Devices for measuring personal biometrics have been evolving for some time now, with the promise of continuous monitoring of a patient or a well person undertaking a strenuous fitness program.
On balance, the fitness industry is driving this type of monitoring to ensure safety and guidance for fitness trainers, but there is obviously room for this type of monitoring for ill people, both acute and chronic.
It will also find a place in remote monitoring systems that could underpin a “Pharmacy-in-the-Home” program.
Consensus is building for sweat measurement as being a rich source for a range of biometric measurements, in terms of the number and accuracy of measurements obtained from that source.
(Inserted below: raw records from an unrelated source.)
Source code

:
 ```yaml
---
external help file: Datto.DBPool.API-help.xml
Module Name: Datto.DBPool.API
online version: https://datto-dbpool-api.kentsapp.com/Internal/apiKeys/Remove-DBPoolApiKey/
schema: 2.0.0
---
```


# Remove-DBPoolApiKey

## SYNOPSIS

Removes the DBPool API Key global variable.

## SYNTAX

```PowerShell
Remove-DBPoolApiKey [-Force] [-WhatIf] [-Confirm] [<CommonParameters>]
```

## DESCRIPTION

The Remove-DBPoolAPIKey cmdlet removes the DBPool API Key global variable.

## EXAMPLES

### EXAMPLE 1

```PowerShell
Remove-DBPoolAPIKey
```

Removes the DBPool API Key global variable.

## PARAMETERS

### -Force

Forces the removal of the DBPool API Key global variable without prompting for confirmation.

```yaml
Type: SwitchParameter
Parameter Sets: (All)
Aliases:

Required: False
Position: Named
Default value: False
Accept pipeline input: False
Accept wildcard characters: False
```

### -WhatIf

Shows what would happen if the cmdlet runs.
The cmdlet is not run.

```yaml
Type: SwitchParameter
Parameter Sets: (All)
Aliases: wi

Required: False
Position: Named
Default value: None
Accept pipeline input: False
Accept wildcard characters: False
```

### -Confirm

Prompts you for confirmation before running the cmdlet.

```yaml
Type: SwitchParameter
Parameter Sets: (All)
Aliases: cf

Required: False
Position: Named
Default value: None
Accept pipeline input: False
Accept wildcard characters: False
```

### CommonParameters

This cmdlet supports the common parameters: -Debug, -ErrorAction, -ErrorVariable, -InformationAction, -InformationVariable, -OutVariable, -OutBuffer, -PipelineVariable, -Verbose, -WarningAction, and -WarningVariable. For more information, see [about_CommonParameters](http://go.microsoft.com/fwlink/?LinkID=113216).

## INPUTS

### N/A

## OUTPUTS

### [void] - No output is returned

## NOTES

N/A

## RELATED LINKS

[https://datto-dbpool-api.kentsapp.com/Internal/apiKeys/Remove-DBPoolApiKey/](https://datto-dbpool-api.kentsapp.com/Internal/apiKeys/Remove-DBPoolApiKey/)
A recent research collaboration has produced a paper entitled “Fully integrated wearable sensor arrays for multiplexed in situ perspiration analysis,” written by 14 authors from the University of California – Berkeley, as well as the Lawrence Berkeley National Laboratory and the Stanford School of Medicine.
It describes the use of flexible plastic strips they have designed and built that continuously test and record data about the composition of sweat.
Unlike previous similar sensors, the researchers have created a system that can measure more than one variable in sweat continuously.
The final product is comprised of plastic-based sensors that remain in contact with the skin, attached to a flexible circuit board integrated with silicon for on-board complex signal processing.
In the published study three major variable categories in the human sweat were able to be measured.
They were the sweat metabolites (such as glucose and lactate) and electrolytes (sodium and potassium ions) as well as skin temperature.
The last variable is important as it is used to calibrate the reading of the first two analytes.
Both glucose and lactate can indicate illnesses such as diabetes and pressure ischemia.
Lactate monitoring can also measure a person’s physical performance since it is expected to spike when the lungs cannot keep up with the body’s oxygen consumption.
Sweat electrolyte concentrations can also be used to find out about a person’s hydration levels.
All of these sensors fit into a single component that can easily slide into a sweat band or other suitable wearable format – smart-watches, shirts or even temporary tattoos are formats under investigation.
Laboratory testing revealed that the test results from the strip are comparable to conventional methods, with the added benefit of continuous testing even when the subject is in motion.
This technology is similar to parallel investigations that use sensors to monitor exhaled breath for a range of biometrics that can help monitor fat loss during exercise.
Now that a stable platform has been developed to measure sweat and exhaled breath it will be possible to refine the device to detect other metrics and improve efficiency.
This is disruptive technology for pathology laboratories and will alter the business model that GP’s currently work with.
It does represent an opportunity for community pharmacy if it develops a program to incorporate these systems with existing or newly created services.
The drive for these devices is one that seeks to “capture” consumers that are interested in their personal health and are able to bypass formal medical appointments to secure the information they reqire to take responsibility for their own health.
Pharmacy programs such as “Self Care” can harness this trend and offer knowledge and information services that can support this type of patient.
The market is enormous and pharmacy cannot afford to not be part of it, right down to stocking these biometric devices and ensuring that trained staff are available to instruct in their use.
And if you learn from the Apple store genius bar, you will also provide an “on the spot” repair service for the equipment that breaks down to complete the cycle of service.